2023-11-28 09:19:16 +00:00

Author

Contributor

Thank you for your reply.

I understand your concern regarding the prioritization of EXIF data over JFIF data in img2pdf. You brought up a valid point about potential scenarios where EXIF data might be broken, and in such cases, it could be argued that img2pdf should choose JFIF instead.

Regarding your suggestion of fixing broken input data instead of trying to accommodate it within img2pdf, I agree that it is essential to address and rectify any issues with the original data whenever possible.

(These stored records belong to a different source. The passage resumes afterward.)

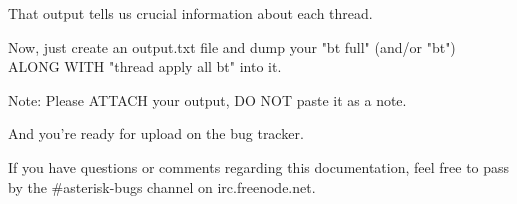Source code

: That output tells us crucial information about each thread.

Now, just create an output.txt file and dump your "bt full"
(and/or "bt") ALONG WITH "thread apply all bt" into it.

Note: Please ATTACH your output, DO NOT paste it as a note.

And you're ready for upload on the bug tracker.

If you have questions or comments regarding this documentation, feel
free to pass by the \#asterisk-bugs channel on irc.freenode.net.


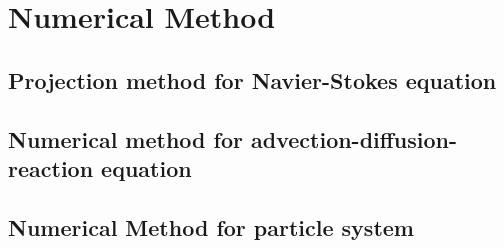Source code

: \chapter{Numerical Method}
\section{Projection method for Navier-Stokes equation}

\section{Numerical method for advection-diffusion-reaction equation}

\section{Numerical Method for particle system}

Which stands with me is that, when opening this image with "Preview" on MacOS and "Photos" on Windows, both programs choose DPI from EXIF.

Taking this into consideration and considering img2pdf as a versatile tool to convert various types of input(including cases where the data might be imperfect or inconsistent), I still believe it's worth discussion which to choose for the DPI information.

I hope this provides some insight into my viewpoint on the matter. I would be interested to hear your thoughts on the potential consideration.

Thanks and kind regards

Thank you for your bug report!

Though I am not convinced of this argument.

Your situation is, that your JFIF data is broken and you want to prioritize EXIF. Lets say we change that. Now what happens if somebody comes along who says that their EXIF data is broken and clearly img2pdf should choose JFIF instead? In the Pillow code it says:
    # If DPI isn't in JPEG header, fetch from EXIF
    if "dpi" not in self.info and "exif" in self.info:
So Pillow is quite clear that JFIF dpi trumps EXIF dpi. Can you make a good global argument, that for images that contain incorrect information, img2pdf should do something different from Pillow?

Because I could also argue: if your input data is broken, fix your input instead of trying to shoehorn broken data into img2pdf and let img2pdf fix it instead of you fixing your data.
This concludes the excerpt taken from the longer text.